» THE TASK
From the entries below, tally the lines with "spark" in them and reply with that figure only.

» EXERCISE DATA

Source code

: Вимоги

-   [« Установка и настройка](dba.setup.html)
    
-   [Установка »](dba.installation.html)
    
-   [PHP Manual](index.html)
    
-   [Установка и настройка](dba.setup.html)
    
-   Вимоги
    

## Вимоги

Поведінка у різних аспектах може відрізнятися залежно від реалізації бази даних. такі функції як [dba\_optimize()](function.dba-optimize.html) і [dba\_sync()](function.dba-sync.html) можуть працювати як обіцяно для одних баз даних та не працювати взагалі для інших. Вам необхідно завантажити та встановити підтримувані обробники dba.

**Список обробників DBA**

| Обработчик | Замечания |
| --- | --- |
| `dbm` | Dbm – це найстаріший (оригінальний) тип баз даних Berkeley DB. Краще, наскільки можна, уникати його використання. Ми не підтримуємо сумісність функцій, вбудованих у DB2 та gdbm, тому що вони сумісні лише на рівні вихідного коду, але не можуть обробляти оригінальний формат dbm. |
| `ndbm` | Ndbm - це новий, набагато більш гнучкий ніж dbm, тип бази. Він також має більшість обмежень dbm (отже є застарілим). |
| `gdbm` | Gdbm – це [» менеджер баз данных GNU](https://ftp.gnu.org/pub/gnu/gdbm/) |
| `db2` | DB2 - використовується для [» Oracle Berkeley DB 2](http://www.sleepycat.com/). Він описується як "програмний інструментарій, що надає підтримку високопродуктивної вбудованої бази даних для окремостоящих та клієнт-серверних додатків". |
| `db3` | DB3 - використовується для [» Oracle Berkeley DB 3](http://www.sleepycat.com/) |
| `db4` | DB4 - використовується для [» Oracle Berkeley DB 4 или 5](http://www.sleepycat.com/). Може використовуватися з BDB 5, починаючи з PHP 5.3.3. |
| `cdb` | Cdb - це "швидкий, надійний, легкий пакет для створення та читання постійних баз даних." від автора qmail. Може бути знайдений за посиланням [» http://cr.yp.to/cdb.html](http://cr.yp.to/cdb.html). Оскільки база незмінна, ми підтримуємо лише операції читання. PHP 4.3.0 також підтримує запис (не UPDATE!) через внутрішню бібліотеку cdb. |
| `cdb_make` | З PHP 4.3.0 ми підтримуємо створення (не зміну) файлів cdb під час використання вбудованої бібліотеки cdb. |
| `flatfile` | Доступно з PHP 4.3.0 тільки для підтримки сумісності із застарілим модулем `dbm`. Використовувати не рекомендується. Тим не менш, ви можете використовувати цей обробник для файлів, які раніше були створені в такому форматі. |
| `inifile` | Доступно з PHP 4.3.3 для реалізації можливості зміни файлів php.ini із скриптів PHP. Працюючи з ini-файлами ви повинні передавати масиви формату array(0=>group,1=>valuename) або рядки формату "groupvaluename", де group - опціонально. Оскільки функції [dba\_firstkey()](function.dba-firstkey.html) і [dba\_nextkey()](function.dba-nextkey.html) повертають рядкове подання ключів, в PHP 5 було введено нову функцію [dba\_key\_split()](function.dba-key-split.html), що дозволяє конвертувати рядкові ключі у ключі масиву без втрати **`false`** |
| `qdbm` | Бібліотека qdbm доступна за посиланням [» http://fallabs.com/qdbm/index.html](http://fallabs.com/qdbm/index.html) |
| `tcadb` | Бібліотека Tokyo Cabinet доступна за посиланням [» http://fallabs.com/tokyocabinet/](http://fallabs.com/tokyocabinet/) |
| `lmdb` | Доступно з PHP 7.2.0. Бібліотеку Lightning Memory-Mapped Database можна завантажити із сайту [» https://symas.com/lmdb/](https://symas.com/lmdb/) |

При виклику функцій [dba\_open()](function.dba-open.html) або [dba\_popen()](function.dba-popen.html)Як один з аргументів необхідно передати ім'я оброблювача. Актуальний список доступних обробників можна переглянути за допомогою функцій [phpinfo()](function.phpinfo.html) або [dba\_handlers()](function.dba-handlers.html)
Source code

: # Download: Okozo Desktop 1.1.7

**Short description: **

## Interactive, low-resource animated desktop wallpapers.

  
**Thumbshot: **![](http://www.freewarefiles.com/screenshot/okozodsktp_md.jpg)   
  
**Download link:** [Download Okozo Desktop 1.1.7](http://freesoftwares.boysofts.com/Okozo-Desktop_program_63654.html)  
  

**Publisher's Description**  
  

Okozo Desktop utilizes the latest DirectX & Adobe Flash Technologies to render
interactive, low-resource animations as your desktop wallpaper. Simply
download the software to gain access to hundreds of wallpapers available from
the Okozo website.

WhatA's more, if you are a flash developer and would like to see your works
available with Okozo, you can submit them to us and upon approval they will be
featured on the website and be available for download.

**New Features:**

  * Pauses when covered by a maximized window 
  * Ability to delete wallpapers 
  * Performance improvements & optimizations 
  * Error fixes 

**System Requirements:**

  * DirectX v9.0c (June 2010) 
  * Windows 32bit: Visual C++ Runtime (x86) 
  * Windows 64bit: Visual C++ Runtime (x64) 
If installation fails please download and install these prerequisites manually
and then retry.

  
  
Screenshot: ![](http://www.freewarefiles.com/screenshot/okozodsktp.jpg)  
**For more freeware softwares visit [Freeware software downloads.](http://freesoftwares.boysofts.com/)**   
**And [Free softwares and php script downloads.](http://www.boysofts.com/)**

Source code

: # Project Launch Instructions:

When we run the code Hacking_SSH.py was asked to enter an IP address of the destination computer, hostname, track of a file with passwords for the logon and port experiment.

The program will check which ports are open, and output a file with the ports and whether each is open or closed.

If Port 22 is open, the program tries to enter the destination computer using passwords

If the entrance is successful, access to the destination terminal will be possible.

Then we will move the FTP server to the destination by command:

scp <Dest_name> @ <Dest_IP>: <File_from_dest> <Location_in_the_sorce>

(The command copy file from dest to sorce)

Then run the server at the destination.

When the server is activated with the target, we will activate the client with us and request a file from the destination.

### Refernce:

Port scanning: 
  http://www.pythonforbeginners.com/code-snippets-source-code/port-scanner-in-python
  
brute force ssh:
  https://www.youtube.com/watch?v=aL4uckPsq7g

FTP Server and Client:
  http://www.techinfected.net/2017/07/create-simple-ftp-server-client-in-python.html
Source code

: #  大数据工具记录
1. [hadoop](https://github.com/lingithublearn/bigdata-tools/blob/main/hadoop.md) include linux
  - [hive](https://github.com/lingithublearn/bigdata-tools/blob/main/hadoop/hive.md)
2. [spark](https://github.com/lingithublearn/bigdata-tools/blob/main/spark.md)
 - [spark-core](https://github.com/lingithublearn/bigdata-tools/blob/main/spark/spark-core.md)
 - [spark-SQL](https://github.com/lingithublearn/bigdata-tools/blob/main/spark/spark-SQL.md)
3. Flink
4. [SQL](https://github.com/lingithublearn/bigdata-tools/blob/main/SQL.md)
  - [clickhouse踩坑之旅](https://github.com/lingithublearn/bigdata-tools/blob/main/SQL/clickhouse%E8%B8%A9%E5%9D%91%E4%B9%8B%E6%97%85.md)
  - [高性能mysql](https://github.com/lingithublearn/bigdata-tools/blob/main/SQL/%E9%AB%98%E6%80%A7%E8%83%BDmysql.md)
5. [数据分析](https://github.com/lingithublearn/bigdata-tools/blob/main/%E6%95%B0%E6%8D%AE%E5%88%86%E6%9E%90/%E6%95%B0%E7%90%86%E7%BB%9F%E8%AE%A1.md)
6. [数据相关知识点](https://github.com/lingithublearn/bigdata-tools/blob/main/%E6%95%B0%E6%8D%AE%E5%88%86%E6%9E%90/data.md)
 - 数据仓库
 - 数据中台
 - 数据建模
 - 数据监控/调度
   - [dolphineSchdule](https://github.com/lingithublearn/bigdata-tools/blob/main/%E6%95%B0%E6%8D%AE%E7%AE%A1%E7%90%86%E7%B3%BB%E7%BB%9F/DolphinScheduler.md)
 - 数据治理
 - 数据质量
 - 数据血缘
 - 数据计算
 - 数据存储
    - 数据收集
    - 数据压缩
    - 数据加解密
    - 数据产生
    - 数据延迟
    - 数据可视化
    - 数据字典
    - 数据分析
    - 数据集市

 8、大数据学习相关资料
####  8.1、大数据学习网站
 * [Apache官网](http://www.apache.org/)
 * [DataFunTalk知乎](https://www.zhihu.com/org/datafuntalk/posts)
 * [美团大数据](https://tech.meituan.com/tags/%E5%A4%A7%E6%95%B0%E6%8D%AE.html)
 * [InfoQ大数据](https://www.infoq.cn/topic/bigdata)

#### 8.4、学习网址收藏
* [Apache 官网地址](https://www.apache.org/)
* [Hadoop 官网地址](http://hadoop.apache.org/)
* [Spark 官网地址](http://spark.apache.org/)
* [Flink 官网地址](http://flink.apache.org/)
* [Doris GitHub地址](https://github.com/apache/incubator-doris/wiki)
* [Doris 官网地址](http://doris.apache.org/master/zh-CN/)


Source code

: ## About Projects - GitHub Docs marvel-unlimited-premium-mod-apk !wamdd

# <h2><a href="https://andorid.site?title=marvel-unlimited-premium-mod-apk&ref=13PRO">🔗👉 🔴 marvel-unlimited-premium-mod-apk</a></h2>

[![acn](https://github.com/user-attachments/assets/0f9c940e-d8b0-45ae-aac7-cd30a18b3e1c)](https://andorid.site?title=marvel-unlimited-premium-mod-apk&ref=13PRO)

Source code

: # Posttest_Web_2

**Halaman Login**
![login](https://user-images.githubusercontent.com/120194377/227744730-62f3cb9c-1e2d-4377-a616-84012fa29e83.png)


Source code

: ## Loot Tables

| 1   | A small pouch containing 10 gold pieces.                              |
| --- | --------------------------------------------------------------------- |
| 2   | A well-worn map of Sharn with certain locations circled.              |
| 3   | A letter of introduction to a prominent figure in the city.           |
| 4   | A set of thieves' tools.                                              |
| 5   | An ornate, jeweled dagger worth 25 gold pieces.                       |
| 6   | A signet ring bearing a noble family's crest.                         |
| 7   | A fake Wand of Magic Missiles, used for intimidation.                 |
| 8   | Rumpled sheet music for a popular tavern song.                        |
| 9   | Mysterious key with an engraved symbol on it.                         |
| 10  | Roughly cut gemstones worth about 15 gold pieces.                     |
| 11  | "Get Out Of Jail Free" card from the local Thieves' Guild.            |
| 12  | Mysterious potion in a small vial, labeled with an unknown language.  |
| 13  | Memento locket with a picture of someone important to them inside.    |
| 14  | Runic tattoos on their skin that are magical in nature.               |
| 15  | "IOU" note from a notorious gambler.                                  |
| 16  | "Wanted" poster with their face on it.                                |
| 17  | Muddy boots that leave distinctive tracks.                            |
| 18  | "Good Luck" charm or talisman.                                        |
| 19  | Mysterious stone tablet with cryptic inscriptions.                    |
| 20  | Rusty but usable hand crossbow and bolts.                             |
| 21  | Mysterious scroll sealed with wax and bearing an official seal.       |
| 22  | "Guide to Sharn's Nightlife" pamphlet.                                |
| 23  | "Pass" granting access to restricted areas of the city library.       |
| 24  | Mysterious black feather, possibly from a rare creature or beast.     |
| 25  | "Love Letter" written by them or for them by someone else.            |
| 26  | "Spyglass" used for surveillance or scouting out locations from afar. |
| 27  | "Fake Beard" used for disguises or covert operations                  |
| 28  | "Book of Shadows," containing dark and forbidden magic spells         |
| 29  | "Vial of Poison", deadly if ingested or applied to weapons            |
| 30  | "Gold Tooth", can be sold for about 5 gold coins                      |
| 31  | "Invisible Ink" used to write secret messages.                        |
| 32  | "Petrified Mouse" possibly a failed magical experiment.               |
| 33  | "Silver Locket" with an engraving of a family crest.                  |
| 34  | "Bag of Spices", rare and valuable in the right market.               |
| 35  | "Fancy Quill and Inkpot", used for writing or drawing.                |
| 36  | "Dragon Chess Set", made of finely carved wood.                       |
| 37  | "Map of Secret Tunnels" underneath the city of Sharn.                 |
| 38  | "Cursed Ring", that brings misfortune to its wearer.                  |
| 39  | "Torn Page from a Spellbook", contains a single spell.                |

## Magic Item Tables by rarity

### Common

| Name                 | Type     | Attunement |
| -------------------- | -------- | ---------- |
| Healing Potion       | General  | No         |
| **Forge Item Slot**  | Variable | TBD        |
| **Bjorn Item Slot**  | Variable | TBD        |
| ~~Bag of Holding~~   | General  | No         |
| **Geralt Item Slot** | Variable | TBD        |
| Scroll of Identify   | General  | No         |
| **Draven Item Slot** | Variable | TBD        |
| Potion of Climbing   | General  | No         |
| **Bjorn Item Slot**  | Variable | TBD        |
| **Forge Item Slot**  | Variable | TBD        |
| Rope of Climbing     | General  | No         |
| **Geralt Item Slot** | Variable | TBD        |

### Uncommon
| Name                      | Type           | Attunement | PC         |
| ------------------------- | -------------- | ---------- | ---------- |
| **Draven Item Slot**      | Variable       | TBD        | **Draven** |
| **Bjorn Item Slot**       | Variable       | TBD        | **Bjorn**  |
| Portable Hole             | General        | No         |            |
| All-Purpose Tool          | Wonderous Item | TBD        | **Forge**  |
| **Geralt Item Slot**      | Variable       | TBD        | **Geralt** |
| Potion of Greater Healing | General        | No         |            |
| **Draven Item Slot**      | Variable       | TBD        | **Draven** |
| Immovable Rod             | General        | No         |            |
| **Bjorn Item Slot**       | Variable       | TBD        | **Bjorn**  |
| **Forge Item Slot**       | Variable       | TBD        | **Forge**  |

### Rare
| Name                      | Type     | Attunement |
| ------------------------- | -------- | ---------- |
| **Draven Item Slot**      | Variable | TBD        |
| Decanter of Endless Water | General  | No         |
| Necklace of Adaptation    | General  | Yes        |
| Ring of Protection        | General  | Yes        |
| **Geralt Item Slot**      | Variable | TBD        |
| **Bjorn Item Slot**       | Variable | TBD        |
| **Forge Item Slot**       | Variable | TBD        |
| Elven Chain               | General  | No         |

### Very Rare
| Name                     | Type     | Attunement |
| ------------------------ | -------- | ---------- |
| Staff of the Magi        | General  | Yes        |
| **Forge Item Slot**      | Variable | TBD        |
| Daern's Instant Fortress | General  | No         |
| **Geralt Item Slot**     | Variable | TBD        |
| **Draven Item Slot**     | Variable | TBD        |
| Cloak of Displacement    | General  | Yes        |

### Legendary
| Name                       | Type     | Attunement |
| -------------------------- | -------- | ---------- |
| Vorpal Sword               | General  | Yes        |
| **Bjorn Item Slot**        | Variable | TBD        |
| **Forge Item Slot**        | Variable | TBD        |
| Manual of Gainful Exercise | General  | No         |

» EXERCISE SOLUTION
4